(Saved entries)
********

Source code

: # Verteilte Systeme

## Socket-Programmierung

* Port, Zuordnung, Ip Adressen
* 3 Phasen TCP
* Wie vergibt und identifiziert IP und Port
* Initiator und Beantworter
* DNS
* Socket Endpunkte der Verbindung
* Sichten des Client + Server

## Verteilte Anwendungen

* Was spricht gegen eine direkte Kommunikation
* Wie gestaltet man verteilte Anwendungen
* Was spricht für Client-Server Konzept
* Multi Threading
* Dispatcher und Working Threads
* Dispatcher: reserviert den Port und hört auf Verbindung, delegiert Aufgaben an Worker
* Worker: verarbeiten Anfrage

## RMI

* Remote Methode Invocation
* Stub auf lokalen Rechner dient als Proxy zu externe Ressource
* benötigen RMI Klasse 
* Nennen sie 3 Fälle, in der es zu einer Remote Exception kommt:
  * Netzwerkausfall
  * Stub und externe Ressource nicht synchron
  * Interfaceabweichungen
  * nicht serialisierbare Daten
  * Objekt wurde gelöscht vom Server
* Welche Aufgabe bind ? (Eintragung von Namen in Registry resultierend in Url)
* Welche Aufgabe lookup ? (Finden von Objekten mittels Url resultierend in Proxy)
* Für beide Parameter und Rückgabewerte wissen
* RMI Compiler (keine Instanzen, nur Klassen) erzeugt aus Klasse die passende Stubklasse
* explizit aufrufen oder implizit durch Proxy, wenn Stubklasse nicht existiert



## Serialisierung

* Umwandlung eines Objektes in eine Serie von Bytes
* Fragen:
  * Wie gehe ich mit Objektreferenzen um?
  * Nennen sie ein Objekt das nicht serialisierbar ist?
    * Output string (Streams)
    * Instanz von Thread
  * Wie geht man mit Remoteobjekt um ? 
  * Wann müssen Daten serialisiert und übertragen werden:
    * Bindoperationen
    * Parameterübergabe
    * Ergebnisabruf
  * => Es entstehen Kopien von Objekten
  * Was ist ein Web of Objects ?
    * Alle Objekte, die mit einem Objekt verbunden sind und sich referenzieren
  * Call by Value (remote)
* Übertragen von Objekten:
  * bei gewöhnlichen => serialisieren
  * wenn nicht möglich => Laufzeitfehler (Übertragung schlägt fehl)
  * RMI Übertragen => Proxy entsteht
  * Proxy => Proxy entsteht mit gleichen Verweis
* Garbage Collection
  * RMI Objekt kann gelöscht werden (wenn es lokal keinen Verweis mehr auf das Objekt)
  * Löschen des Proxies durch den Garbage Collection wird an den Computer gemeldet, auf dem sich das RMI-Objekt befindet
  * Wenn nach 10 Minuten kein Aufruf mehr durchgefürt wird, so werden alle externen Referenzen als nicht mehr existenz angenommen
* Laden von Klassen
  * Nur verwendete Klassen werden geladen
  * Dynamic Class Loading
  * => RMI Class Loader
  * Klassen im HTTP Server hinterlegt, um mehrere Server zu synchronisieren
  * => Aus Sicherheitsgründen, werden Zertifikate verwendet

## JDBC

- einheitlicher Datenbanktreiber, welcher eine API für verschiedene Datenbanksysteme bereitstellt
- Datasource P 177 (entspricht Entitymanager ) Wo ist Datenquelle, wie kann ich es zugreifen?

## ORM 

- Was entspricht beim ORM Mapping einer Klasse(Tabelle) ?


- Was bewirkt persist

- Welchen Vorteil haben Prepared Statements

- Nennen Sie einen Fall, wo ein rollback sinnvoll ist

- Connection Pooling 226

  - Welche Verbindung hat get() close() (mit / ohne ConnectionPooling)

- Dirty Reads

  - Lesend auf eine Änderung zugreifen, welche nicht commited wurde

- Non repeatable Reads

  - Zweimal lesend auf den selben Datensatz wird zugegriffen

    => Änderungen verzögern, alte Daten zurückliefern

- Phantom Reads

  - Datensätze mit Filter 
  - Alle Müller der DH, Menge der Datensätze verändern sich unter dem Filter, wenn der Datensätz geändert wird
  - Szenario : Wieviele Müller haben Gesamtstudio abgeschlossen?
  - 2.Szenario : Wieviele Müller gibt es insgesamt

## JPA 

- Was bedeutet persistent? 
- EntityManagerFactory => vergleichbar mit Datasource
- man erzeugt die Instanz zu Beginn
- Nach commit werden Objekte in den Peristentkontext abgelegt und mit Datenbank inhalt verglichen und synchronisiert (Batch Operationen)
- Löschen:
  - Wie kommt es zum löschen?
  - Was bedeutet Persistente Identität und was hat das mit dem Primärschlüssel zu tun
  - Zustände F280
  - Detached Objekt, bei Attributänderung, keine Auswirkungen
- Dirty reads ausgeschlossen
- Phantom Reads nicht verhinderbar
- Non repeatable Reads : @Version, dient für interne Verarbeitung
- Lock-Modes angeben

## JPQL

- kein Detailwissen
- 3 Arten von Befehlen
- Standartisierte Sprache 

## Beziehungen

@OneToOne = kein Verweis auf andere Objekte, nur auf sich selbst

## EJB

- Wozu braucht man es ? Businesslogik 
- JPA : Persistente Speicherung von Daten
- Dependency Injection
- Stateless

********

■ **Assignment**:
In how many lines of the data does the string "Dispatcher" appear? Only the number should be given.

■ **Written answer**:
2